Further, if you’re shifting workloads between clouds to maximize performance, you may end up paying huge egress fees to do so. Again, the focus on maximizing performance above all else is not the sole metric that needs to be considered.

Why Am I Even Thinking About This?

You may wonder why this topic is on my mind. I attended an Intel product launch event this week and the company announced a launch of a number of products, including new CPUs, new storage devices, and new network adapters.  During the presentation describing the new Intel Ethernet 800 Series network adapter, the presenter described application device queues (ADQ).  I’m not going to get into ADQ technical stuff here but do want to focus on one of the benefits that the company associated with the feature.

“Increases application predictability”

Along with this, the feature promises to reduce latency and increase throughput, but the predictability promise was first in the list and it reinforced to me what’s important, particularly in the context of the other market dynamics that I described above, including a desire for simplicity and streamlined infrastructure.

Predictability Reigns Supreme

It’s clear that predictability is a more desirable outcome than simply driving latency out of the equation.  Latency is a contributor to and a function of predictability.  Today’s infrastructure architects have to always keep latency in mind as they design infrastructure environments that provide predictable application performance.

Why is predictability important?  Businesses need to know that the applications they’re running are running in a way that doesn’t impact the predicted performance of other workloads.  Predictability increases client and customer satisfaction since they don’t see slowdowns and the like.
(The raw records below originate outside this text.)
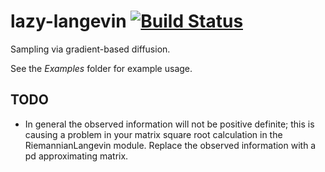 # lazy-langevin [![Build Status](https://secure.travis-ci.org/jtobin/lazy-langevin.png)](http://travis-ci.org/jtobin/lazy-langevin)

Sampling via gradient-based diffusion.

See the *Examples* folder for example usage.

## TODO

- In general the observed information will not be positive definite; this is causing a problem in your matrix square root calculation in the RiemannianLangevin module.  Replace the observed information with a pd approximating matrix.

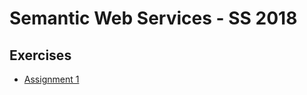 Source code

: # Semantic Web Services - SS 2018

## Exercises
 - [Assignment 1](https://github.com/juop/semantic_web_services-course/tree/master/ex01)
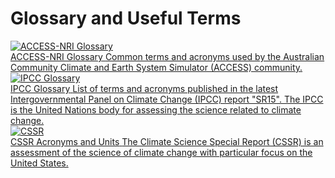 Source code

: #  Glossary and Useful Terms 


<div class="card-container">
    <a href="https://www.access-nri.org.au/community/access-glossary/" target="_blank" class="horizontal-card">
        <div class="card-image-container">
            <img src="/assets/glossary.png" alt="ACCESS-NRI Glossary" class="img-contain white-background"/>
        </div>
        <div class="card-text-container">
            <span class="bold" >ACCESS-NRI Glossary</span>
            <span>
                Common terms and acronyms used by the Australian Community Climate and Earth System Simulator (ACCESS)  community.
            </span>
        </div>
    </a>
    <a href="https://www.ipcc.ch/site/assets/uploads/sites/2/2022/06/SR15_AnnexI.pdf" target="_blank" class="horizontal-card">
        <div class="card-image-container">
            <img src="/assets/IPCC_logo.png" alt="IPCC Glossary" class="img-cover"/>
        </div>
        <div class="card-text-container">
            <span class="bold" >IPCC Glossary</span>
            <span>
                List of terms and acronyms published in the latest Intergovernmental Panel on Climate Change (IPCC) report "SR15". The IPCC is the United Nations body for assessing the science related to climate change.
            </span>
        </div>
    </a>
    <a href="https://science2017.globalchange.gov/chapter/appendix-d/" target="_blank" class="horizontal-card">
        <div class="card-image-container">
            <img src="/assets/CSSR_logo.png" alt="CSSR" class="img-cover white-background"/> 
        </div>
        <div class="card-text-container">
            <span class="bold" >CSSR Acronyms and Units</span>
            <span>
                The Climate Science Special Report (CSSR) is an assessment of the science of climate change with particular focus on the United States.
            </span>
        </div>
    </a>
</div>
A consistent and positive customer experience is one in which the customer’s expectations are met or exceeded.

This is one of the key reasons that, rather than deploying the biggest and baddest systems around, infrastructure architects often adopt a series of smaller systems that are clustered to provide a consistent application experience.  Predictability would require that there be consistency in how workloads operate and that there is a level of availability that would ensure that a workload continues to operate at a predictable level even in the event of a failure somewhere in the cluster.

It also means that you’re not going to run all systems at peak performance 24/7.  You need some overhead available to allow individual workloads and resources to burst as demand levels increase.  This allows you to maintain consistent performance levels.  Of course, this is typically the way that we’ve designed our virtual environments and we’ve implemented tools like VMware DRS to help maintain it.

Initially, establishing an architecture that provides predictability will take some additional effort, but it’s less effort than it would take to constantly move workloads around to minimize latency.  Latency has to be considered, of course, but only inasmuch as it informs application performance guidelines.

Simplicity as a Goal

This might be where you say, “This is as it has always been” in terms of a desire for predictability, but there are other trends to content with.  Namely, the aforementioned trend toward simplified IT infrastructure.

As you look around the market, companies are scooping up things like hyperconverged solutions to ease management.  Hyperconvergence isn’t the only example, but it’s one of the most prevalent.  At the same time that companies want consistent, predictable application performance, they also want solutions that don’t require the technical depth that used to be prevalent.

We used to have deeply technical architects design, tweak, and constantly tune systems.  Now, we need those systems to do some of that on their own.  This is why features like Intel’s ADQ are so important.  In an era in which simplicity is so cherished, predictable performance can’t be an afterthought.  It needs to be baked right into the infrastructure.